The following year, they made the fourth ascent of the Walker Spur of the Grandes Jorasses. During the ascent, the two climbers became lost in bad weather and traversed too far to the right of the ridgeline. According to the American Alpine Journal, Lachenal and Terray were then forced into the difficult and dangerous couloir high on the face. It became known as the Terray Escape. Because of the treacherous unstable rock, it was a very narrow escape.
In 1947, Lachenal made the second ascent of the North Face of the Eiger, again with Terray, who was now his regular climbing partner.
Annapurna I
Maurice Herzog invited Lachenal on his 1950 Himalayan expedition. The original objective of the French expedition was an unspecified 8,000’er. According to Adam Carter in the American Alpine Journal, this greatly limited their choice of mountain. At the time, nearly all 8,000m peaks were out of bounds because of the India-Pakistan war in Kashmir and the Chinese Communist presence in Tibet.
Eventually, the French received permission to enter Nepal and attempt either 7,134m Gaurishankar or to follow the Krishna Gandaki Valley and try 8,167m Dhaulagiri I or 8,091m Annapurna I. The French stuck with their 8,000m plan and had the two peaks to choose from.
Herzog’s team included Jean Couzy, photographer Marcel Ichac, Louis Lachenal, Jacques Oudot (team doctor), Gaston Rebuffat, Marcel Schatz, Lionel Terray, and eight sherpas — Ajiba Sherpa, Ang Dawa Sherpa, Ang Tshering Sherpa, Ang Tharkay Sherpa, Dawa Thondup, Ila, Phu Tharkey, and Sarki Sherpa.
Dhaulagiri I discarded
By 1950, only one party had apparently attempted Dhaulagiri I, an American group the year before. However, The Himalayan Database noted that this had just been a rumored attempt.
Herzog’s team eventually discarded Dhaulagiri I because they could not find a feasible route. They only reconnoitered the Southeast Ridge and the North Side. So in the end, they headed to Annapurna I. No one had attempted it before.
They arrived at Annapurna’s Base Camp on May 18. Despite the initial shock of how imposing the giant peak looked, they gamely started climbing its northern slopes. They did not have much time before the monsoon. After making it up to 6,000m on the Northwest Spur, the French finally opted for the North Face.
On June 3, Herzog and Lachenal summited Annapurna I without supplemental oxygen and became the first alpinists in history to climb an 8,000’er. Lachenal was about to give up during the push but finally decided to accompany the determined Herzog to the top.

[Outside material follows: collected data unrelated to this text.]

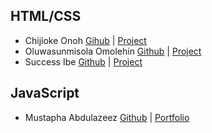 ## HTML/CSS
* Chijioke Onoh [Gihub](https://github.com/chijiokeonoh) | [Project](https://chijiokeonoh.github.io/portfolio/)
* Oluwasunmisola Omolehin [Github](https://github.com/Emmie-hub/portfolio) | [Project](https://emmie-hub.github.io/portfolio/)
* Success Ibe [Github](https://github.com/success-mildred/portfolio) | [Project](https://success-mildred.github.io/portfolio/)
## JavaScript
* Mustapha Abdulazeez [Github](https://github.com/mustazeez06) | [Portfolio](https://mustazeez06.github.io/javascript-project/)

On the summit, Herzog lost his gloves when he took them off to take photos. They spent one hour on the summit. A storm was approaching, and a nervous Lachenal urged Herzog to descend. Herzog refused to hurry down, so Lachenal started to go down alone. Eventually, Herzog followed.
Descent and frostbite
Both suffered severe frostbite during their dramatic descent. Terray and Rebuffat were waiting for them at Camp 5 at 7,500m. In the bad weather, they had no visibility and had to bivouac in a crevasse, all four in one sleeping bag.
Finally, they made it back to Base Camp. Herzog later lost both his fingers and toes; Lachenal’s toes were amputated as well.
The Annapurna expedition had its controversies, both among the mountaineers who were there and in the climbing community at large. Some doubted that the French had summited at all.
Accident
Lachenal died at the age of 34, five years after Annapurna. On November 25, 1955, Lachenal was skiing in the Vallee Blanche in Chamonix with Jean-Pierre Payot when Lachenal fell into a crevasse and died immediately. The next day, Lachenal’s friends and some guides retrieved his body from the deep crevasse.
Later, 3,613m Point Lachenal in the Mont Blanc Massif was named after him. ”The mountains were not my weekend hobby, they were my entire life,” he said once.